Kök hücre tedavisi, birçok kanser türü ve kuru AMD için de dahil olmak üzere günümüzde tüm tedavi türleri için ivme kazanıyor. AMD için kök hücre tedavisinin amacı, yeni kök hücrelerin AMD semptomları ile hasar görmüş veya tahrip olmuş retina hücrelerinin yerini alabilmesidir.

Kök hücreler genellikle IV infüzyon yoluyla vücudun kan dolaşımına verilir. Ancak araştırmacılar, kök hücrelerin doğrudan gözlere nasıl nakledileceği üzerinde çalışıyorlar. Bir strateji, kök hücrelerin retinanın altına enjekte edilebilen bir sıvı süspansiyona yerleştirilmesini içerir.

AMD için kök hücre tedavisi yalnızca küçük klinik çalışmalarda çalışılmış olsa da, uzmanlar bu tedavi rejiminin büyük umutlar verdiğini söylüyor. Dezavantajı, kök hücre için 10 ila 15 yıl daha (2030 veya 2035 yılı civarında) alabilmesidir. tüketiciler için etkili ve güvenli olduğu kanıtlanmıştır.

AMD için Kök Hücre Tedavisi Çalışması

Yayınlanan, ıslak AMD'li kişileri içeren küçük bir çalışma New England Tıp Dergisi, hasarlı retina hücrelerini değiştirmek için bir kişinin kendi kök hücrelerini kullanmanın, işlemden sonraki bir yıl boyunca görme keskinliğinin korunmasına neden olduğunu buldu.

Çalışma yazarları, "Bu, ameliyatın hastalığın ilerlemesini durdurmaya yardımcı olduğunu gösteriyor gibi görünüyor" diye yazdı. Bu çalışma, kök hücre tedavisinin kuru AMD için etkili olduğunu göstermese de, birçok bilim insanı, kök hücre üzerine yapılacak çalışmalara güveniyor. kuru AMD tedavisi umut verici olacaktır.

Kuru AMD için Enjeksiyonlar

Apl-2, kuru AMD'nin ilerlemesini yavaşlatmaya yardımcı olmak için intravitreal yoldan (doğrudan gözün arkasına) enjekte edilebilen ve retina hücrelerinin tahrip edilmesini önleyen bir ilaçtır. Bu tedavi aşama III deneme aşamasındadır ve yaklaşık üç ila beş yıl içinde (yaklaşık 2023 ila 2025) kullanıma sunulması beklenmektedir.
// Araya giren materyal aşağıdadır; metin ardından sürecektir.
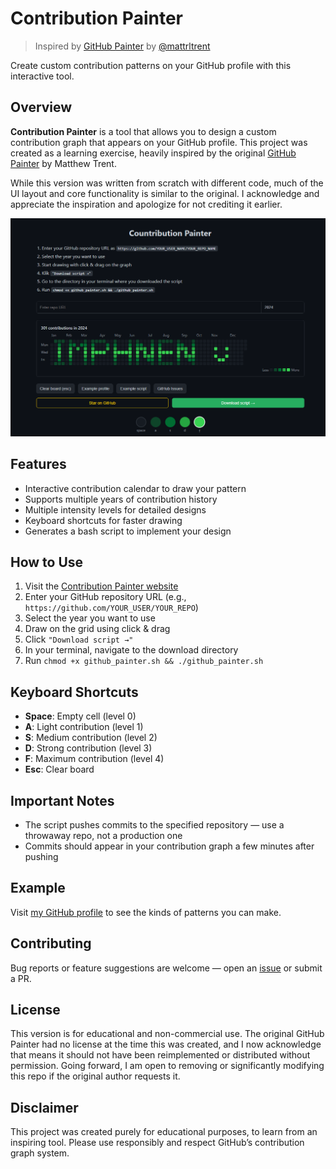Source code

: # Contribution Painter

> Inspired by [GitHub Painter](https://github.com/mattrltrent/github_painter) by [@mattrltrent](https://github.com/mattrltrent)

Create custom contribution patterns on your GitHub profile with this interactive tool.

## Overview

**Contribution Painter** is a tool that allows you to design a custom contribution graph that appears on your GitHub profile. This project was created as a learning exercise, heavily inspired by the original [GitHub Painter](https://github.com/mattrltrent/github_painter) by Matthew Trent.

While this version was written from scratch with different code, much of the UI layout and core functionality is similar to the original. I acknowledge and appreciate the inspiration and apologize for not crediting it earlier.

![Contribution Painter](https://github.com/YunggiAlyana/Contribution-painter/raw/main/preview.png)

## Features

* Interactive contribution calendar to draw your pattern
* Supports multiple years of contribution history
* Multiple intensity levels for detailed designs
* Keyboard shortcuts for faster drawing
* Generates a bash script to implement your design

## How to Use

1. Visit the [Contribution Painter website](https://yunggialyana.github.io/Contribution-painter)
2. Enter your GitHub repository URL (e.g., `https://github.com/YOUR_USER/YOUR_REPO`)
3. Select the year you want to use
4. Draw on the grid using click & drag
5. Click `"Download script →"`
6. In your terminal, navigate to the download directory
7. Run `chmod +x github_painter.sh && ./github_painter.sh`

## Keyboard Shortcuts

* **Space**: Empty cell (level 0)
* **A**: Light contribution (level 1)
* **S**: Medium contribution (level 2)
* **D**: Strong contribution (level 3)
* **F**: Maximum contribution (level 4)
* **Esc**: Clear board

## Important Notes

* The script pushes commits to the specified repository — use a throwaway repo, not a production one
* Commits should appear in your contribution graph a few minutes after pushing

## Example

Visit [my GitHub profile](https://github.com/YunggiAlyana) to see the kinds of patterns you can make.

## Contributing

Bug reports or feature suggestions are welcome — open an [issue](https://github.com/YunggiAlyana/Contribution-painter/issues) or submit a PR.

## License

This version is for educational and non-commercial use. The original GitHub Painter had no license at the time this was created, and I now acknowledge that means it should not have been reimplemented or distributed without permission. Going forward, I am open to removing or significantly modifying this repo if the original author requests it.

## Disclaimer

This project was created purely for educational purposes, to learn from an inspiring tool. Please use responsibly and respect GitHub’s contribution graph system.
Diğer Potansiyel Yeni Kuru AMD İşlemleri

Ufukta kuru AMD için potansiyel olarak etkili birkaç yeni tedavi yöntemi vardır, bunlar şunları içerir:

  • Oracea: Antiinflamatuar özelliklere sahip bir oral antibiyotik, kuru AMD'nin geç evresindeki kişiler için mevcut olabilir. Oracea şu anda aşama III denemelerinde ve 2021 gibi erken bir tarihte mevcut olabilir.
  • Metformin: Genellikle diyabetli kişilere verilen bir ilacın AMD gelişme riskini düşürdüğü bulundu. Bu, metforminin antiinflamatuar özelliklerinden kaynaklanıyor olabilir. Metformin, 2020 itibariyle bir faz II denemesindedir.

Verywell'den Bir Söz

Oftalmologunuz (veya diğer sağlık hizmeti sağlayıcısı), hangi tür yeni AMD tedavisinin sizin için uygun olabileceği konusunda uzmandır. AMD'nin türü, semptomlarınız, hastalığın ilerleme seviyesi ve daha fazlası gibi dikkate alınması gereken birçok faktör vardır.

Ek olarak, dezavantajları olmayan tek bir tedavi yoktur. Ortaya çıkan bazı tedavilerin çok az yan etkiye sahip olduğu bulunabilir, ancak hasta seçim kriterleri (çalışma katılımcısı olarak nitelendirmek için kullanılan kriterler) çok katı olabilir (cerrahi olarak implante edilebilir teleskop lensleri gibi). Diğer tedavilerin / ilaçların yan etkileri olabilir.

Sonuç olarak, sizin için en iyi yeni AMD tedavisini keşfetmek için sağlık ekibinizle birlikte çalışırken yeni olasılıklara açık olmanız önemlidir.